We engaged in a near-therapeutic conversation. Her understanding of the stress involving our jobs as social workers made me feel better. I was ready to return to my office—re-energized and in control of my emotions.

Back in my office, as I was catching up with my paperwork, I heard a man’s voice.

“Excuse me.”  Mr. Goldman’s son was standing at my door. 

What does he want now? I wondered. Thankfully, I was calm, and willing to take on another task.

He walked toward me. 

“I want to let you know we appreciate all you’ve done for my Dad and us.”  His voice carried his sincerity. 

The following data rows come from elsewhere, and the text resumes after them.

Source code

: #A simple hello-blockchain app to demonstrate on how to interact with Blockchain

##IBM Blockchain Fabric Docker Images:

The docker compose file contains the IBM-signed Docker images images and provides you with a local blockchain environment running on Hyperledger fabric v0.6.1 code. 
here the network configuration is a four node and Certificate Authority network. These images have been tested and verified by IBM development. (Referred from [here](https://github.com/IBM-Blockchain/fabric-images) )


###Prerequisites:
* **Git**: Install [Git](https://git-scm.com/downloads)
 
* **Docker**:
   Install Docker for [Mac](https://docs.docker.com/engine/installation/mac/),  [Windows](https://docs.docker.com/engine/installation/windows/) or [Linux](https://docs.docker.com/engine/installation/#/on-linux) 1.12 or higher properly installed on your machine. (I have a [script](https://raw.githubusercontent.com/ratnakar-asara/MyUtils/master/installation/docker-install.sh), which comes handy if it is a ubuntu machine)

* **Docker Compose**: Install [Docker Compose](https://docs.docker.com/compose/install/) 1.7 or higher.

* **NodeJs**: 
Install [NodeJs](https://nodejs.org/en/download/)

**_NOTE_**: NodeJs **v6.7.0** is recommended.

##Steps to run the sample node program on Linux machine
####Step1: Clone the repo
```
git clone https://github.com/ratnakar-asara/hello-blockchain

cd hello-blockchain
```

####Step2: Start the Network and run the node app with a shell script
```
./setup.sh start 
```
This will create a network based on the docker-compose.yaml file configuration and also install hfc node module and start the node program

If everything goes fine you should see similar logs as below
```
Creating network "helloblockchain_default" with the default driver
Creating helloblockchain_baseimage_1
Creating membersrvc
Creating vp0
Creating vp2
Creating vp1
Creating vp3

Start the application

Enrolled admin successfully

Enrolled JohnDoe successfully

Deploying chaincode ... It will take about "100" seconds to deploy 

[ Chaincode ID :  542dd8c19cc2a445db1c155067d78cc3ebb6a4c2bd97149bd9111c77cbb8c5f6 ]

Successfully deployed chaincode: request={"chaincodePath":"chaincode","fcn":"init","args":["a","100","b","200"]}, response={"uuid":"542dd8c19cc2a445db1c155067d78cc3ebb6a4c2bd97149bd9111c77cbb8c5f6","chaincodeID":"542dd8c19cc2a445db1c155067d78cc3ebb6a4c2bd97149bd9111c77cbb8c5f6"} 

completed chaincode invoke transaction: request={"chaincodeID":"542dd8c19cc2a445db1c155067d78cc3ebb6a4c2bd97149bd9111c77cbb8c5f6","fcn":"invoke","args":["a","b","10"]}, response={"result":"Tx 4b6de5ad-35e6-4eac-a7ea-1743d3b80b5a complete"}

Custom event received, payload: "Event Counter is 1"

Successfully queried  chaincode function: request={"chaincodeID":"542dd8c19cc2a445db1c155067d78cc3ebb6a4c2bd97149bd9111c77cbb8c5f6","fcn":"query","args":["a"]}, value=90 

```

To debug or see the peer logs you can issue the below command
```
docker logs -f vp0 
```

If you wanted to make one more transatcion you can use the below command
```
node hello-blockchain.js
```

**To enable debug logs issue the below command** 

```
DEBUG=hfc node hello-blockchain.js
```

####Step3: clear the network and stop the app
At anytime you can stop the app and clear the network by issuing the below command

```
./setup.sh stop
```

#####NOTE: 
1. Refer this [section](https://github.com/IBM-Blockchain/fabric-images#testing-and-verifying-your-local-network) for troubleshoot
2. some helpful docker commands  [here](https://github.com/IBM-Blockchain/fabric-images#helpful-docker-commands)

Speechless, I fixed my gazed on him.

He looked me in the eyes, and after a brief pause, he continued speaking.

“And I think you have a tough job,” he nodded, pursing his lips. He extended his hand to me. 

“Thank you,” he said, as we shook hands. 

He turned around, and left my office. I remained puzzled for a few seconds. Suddenly, I felt as though a huge and heavy load had been lifted from my shoulders. A good feeling enveloped me. I smiled for a couple of minutes, replaying the scene in my mind.   
As a social worker I don’t expect for clients and families to thank me. Why should they? Helping them is my job, after all. But those words meant a world to me—that particular day. 
A week from that day, as I was with my family, enjoying our Thanksgiving dinner, I thought of Mr. Goldman. By then, he had already gone home. I thanked the Lord for touching the hearts of his family. 
I thought of my co-worker Mary too as she surprised me one more time. Days after that stressful day, she unexpectedly came to my office to clarify about what happened, and to apologize for the distress caused.  We hugged each other. And I thanked the Lord for people’s kindness.

Unexpected kindness is the most powerful, least costly, and most underrated agent of human change. Kindness that catches us by surprise brings out the best in our natures.
- Bob Kerrey

That was a happy Thanksgiving. I sure had a lot to be thankful for.